The Vanishing Point
An Excerpt of a Novel
Anne Arundel Town
October 2, 1689
The morning May Powers stepped off the ship in Anne Arundel Town, drizzle fell, dampening her hair, which she had combed so carefully before leaving the hold. She had bitten her lips and pinched her cheeks to make them red. Now she asked herself why she had bothered. Clouds hung over the harbor town with its crude jumble of houses. A cow lowed from a distant paddock as the drizzle dimpled the pewter water. May observed the bewigged planters and the sailors unloading cargo. Her eyes searched the scene for something exotic to ease her disappointment. To think she had sailed this far, breaking her poor sister’s heart, only to arrive at such a dismal place.
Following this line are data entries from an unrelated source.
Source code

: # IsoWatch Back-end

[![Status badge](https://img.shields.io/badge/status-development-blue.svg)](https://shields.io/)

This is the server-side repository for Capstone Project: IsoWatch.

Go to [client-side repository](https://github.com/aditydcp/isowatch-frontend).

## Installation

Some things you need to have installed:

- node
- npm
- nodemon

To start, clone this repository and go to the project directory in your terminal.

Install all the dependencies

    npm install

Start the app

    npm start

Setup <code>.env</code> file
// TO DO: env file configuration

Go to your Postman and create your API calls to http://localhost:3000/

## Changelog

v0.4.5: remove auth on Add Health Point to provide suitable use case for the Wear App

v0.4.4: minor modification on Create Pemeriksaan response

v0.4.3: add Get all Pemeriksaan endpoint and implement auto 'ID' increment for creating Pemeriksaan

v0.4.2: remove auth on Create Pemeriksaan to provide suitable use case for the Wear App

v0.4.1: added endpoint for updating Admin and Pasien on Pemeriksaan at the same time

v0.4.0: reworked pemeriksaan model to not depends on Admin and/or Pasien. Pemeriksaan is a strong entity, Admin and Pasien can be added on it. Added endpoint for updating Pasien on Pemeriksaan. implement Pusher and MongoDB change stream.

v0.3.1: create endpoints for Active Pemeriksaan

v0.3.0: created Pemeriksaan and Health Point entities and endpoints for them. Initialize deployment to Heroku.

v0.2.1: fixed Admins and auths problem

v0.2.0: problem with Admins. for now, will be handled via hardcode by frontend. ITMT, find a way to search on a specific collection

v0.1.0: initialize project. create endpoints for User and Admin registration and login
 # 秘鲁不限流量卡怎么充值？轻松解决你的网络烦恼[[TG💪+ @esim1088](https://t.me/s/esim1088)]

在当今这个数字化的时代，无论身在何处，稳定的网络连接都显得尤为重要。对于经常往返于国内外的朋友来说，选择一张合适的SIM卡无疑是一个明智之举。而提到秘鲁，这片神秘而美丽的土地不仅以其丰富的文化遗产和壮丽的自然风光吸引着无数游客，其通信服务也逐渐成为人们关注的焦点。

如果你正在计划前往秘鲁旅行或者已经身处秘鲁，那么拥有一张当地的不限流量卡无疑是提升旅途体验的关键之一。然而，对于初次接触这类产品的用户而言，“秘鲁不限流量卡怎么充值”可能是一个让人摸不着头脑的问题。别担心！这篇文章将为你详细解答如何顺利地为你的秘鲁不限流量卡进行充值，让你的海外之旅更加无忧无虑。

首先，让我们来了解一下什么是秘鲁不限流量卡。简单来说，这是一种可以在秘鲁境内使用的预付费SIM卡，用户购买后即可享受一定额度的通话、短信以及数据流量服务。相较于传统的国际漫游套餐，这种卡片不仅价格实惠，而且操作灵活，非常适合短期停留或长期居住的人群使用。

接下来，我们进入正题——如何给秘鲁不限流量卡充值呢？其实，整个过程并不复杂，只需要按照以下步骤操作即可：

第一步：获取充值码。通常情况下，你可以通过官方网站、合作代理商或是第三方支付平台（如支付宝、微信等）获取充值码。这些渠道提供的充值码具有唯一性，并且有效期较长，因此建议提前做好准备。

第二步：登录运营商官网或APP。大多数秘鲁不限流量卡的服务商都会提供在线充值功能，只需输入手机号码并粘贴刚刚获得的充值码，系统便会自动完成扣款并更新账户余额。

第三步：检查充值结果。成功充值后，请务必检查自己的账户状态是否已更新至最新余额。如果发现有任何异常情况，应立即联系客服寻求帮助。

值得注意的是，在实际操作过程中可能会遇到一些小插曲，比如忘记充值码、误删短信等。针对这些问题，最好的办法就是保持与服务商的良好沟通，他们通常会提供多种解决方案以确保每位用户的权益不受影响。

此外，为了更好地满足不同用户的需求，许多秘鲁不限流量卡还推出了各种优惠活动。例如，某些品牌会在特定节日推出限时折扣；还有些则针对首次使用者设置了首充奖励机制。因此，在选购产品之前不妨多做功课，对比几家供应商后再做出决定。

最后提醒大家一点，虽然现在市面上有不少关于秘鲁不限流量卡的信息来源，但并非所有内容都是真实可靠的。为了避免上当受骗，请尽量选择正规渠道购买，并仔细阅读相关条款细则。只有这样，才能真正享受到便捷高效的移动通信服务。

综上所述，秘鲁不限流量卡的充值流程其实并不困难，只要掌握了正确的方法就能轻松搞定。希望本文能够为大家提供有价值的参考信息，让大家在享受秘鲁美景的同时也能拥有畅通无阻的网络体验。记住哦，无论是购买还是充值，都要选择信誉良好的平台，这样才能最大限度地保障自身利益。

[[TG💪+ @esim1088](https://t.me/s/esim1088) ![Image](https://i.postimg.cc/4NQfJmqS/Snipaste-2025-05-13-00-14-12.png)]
She had expected to see the flowering tulip trees Cousin Nathan had described in his letter. She had expected red Indians with feathers in their hair.
Surveying the crowd, she wondered which of these strutting planters was Nathan’s son— the bridegroom she had crossed the water to marry. When her eyes met those of a curly-haired young man, she winked at him before she could stop herself. Though the days of her freedom were well and truly over, old habits were hard to kill. She needed some bit of cheer to lift her spirits. This was the Chesapeake, after all, not some dour Puritan settlement like the ones in New England of which she had heard. In his letter, Cousin Nathan had written that people here were merry, loving nothing better than horseraces, hunting parties, and cotillions, where they got themselves up in handsome clothes.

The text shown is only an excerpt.